Originally posted on 01/30/2016:

As I get older, my job gets to me more. For the longest time I was able to separate work and life, it was easy. Someone died, I moved on. I scraped my first dead teenager off I-40 in OKC in 2001. In 2003 I transported my first dead child to an ER knowing nothing could be done. The next night, I transported my second dead child to the same ER, knowing again that there was little hope. But we worked as hard as we could. The next day, I had moved on, it's how I coped. It's how I've managed to make it this long.

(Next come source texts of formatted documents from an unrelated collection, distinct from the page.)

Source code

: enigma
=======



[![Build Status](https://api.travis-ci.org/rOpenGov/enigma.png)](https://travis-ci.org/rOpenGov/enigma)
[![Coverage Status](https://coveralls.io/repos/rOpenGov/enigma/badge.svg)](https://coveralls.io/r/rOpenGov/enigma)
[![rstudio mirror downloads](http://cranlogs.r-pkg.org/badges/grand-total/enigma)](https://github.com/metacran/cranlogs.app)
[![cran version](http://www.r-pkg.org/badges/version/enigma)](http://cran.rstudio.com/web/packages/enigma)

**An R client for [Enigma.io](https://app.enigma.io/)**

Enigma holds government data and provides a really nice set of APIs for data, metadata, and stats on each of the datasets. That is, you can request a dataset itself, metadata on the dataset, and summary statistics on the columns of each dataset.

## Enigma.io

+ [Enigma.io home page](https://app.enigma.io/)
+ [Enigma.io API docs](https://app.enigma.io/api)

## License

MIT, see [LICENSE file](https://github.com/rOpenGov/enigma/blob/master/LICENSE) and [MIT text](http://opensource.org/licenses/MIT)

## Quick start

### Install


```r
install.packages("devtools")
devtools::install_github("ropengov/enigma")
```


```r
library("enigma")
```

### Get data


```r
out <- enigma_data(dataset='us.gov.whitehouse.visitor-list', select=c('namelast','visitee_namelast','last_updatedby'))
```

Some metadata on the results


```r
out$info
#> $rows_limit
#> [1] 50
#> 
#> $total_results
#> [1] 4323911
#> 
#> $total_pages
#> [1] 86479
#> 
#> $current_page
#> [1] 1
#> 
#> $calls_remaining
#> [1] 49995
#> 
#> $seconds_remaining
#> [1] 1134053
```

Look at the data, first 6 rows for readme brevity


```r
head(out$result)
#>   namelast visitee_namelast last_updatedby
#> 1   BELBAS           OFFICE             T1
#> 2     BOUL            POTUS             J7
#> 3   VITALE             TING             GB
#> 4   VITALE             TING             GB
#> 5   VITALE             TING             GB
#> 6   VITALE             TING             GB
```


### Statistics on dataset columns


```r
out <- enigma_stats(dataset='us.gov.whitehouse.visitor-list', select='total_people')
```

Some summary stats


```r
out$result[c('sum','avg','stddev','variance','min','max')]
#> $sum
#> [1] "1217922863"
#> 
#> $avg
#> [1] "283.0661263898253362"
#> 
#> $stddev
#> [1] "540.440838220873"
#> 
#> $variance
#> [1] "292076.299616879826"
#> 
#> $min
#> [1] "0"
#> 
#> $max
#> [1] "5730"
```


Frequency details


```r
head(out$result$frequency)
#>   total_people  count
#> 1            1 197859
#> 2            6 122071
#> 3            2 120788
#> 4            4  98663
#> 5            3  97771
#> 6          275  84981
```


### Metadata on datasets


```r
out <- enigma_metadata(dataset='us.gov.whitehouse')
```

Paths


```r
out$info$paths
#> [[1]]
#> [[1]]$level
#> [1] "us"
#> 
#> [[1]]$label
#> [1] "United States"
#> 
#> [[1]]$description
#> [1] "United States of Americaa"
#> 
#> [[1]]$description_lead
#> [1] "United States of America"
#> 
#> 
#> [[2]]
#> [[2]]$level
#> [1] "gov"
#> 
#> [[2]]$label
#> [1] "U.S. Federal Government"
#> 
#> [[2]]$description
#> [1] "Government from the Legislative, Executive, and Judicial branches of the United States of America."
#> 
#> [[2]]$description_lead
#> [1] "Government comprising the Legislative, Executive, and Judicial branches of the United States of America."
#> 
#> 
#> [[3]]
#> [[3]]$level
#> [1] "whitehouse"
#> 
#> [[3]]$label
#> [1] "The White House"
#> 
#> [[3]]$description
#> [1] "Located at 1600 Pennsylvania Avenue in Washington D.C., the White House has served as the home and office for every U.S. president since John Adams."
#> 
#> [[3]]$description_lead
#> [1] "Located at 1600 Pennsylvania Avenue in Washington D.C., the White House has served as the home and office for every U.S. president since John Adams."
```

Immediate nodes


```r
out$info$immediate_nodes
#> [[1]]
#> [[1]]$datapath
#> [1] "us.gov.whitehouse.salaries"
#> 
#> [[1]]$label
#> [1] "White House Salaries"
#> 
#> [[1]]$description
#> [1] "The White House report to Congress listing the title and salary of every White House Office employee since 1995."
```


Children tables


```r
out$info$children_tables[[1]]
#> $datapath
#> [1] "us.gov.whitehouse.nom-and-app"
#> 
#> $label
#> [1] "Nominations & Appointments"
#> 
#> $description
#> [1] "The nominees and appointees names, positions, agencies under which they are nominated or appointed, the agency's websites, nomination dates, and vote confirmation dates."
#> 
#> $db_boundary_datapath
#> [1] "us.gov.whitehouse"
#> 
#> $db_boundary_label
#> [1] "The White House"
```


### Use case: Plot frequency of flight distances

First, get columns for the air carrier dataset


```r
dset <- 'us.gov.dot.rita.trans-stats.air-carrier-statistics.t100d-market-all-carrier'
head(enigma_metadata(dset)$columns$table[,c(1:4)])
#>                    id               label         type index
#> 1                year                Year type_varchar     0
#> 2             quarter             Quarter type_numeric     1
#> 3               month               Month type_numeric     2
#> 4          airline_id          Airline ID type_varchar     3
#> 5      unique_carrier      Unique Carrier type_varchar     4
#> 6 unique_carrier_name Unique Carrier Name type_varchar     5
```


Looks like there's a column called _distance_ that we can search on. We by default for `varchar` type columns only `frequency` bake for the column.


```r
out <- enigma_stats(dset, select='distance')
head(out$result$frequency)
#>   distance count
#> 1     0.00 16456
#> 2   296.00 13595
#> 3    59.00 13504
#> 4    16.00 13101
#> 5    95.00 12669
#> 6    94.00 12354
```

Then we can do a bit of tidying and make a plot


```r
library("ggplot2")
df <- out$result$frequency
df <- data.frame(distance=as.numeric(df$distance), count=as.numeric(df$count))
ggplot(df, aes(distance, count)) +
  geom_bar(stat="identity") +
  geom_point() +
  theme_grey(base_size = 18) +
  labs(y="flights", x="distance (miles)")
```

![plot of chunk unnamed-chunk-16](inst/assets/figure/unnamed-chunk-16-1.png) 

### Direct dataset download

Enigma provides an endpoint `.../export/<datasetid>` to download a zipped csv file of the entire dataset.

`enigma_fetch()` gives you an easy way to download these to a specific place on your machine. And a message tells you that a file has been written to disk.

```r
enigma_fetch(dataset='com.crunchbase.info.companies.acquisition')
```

The last 15 years of my life have spent perfecting my craft, so that when I have nights like tonight, I can go home and know that there was nothing else I could've done. From my perspective, everything went smooth, he had chest pain so I managed it, he couldn't breathe so I got respiratory therapy involved, when he quit breathing, he barely missed a breath before I was ventilating him, when he lost his heart beat, he barely missed a beat before I shocked him and started CPR. I was just talking to him 30 minutes before asking him what his kids names were. It was just 30 minutes ago I told his wife I would take care of him, that he was in the best hands. He was just 48 years old. Ten years ago, I'd be out right now with friends, already moved. Now I'm paralyzed thinking of how his wife broke down when I told her that he was dead, how she trusted us to make him better, how he had no choice but to go along with what we were doing because he was having a heart attack, how his kids weren't there to see there father once more.

For the fifth time this week, I've had to tell a family that their loved one died. That we did all we could, that the doctor involved is a world class physician that wrote the books, that is broadcast all over the world because he's so fukking good.

So here I sit, my pager next to me, staring at me. I know it will go off again soon, and I'll be called in for another heart attack, or heart failure so bad that we'll put in a special pump that only a handful of hospitals in the world can put in. I know the odds will be stacked against that patient as well, and I'll tell that family that they're in the best possible hands because I believe it with all my being, and that I'll take the best possible care of them.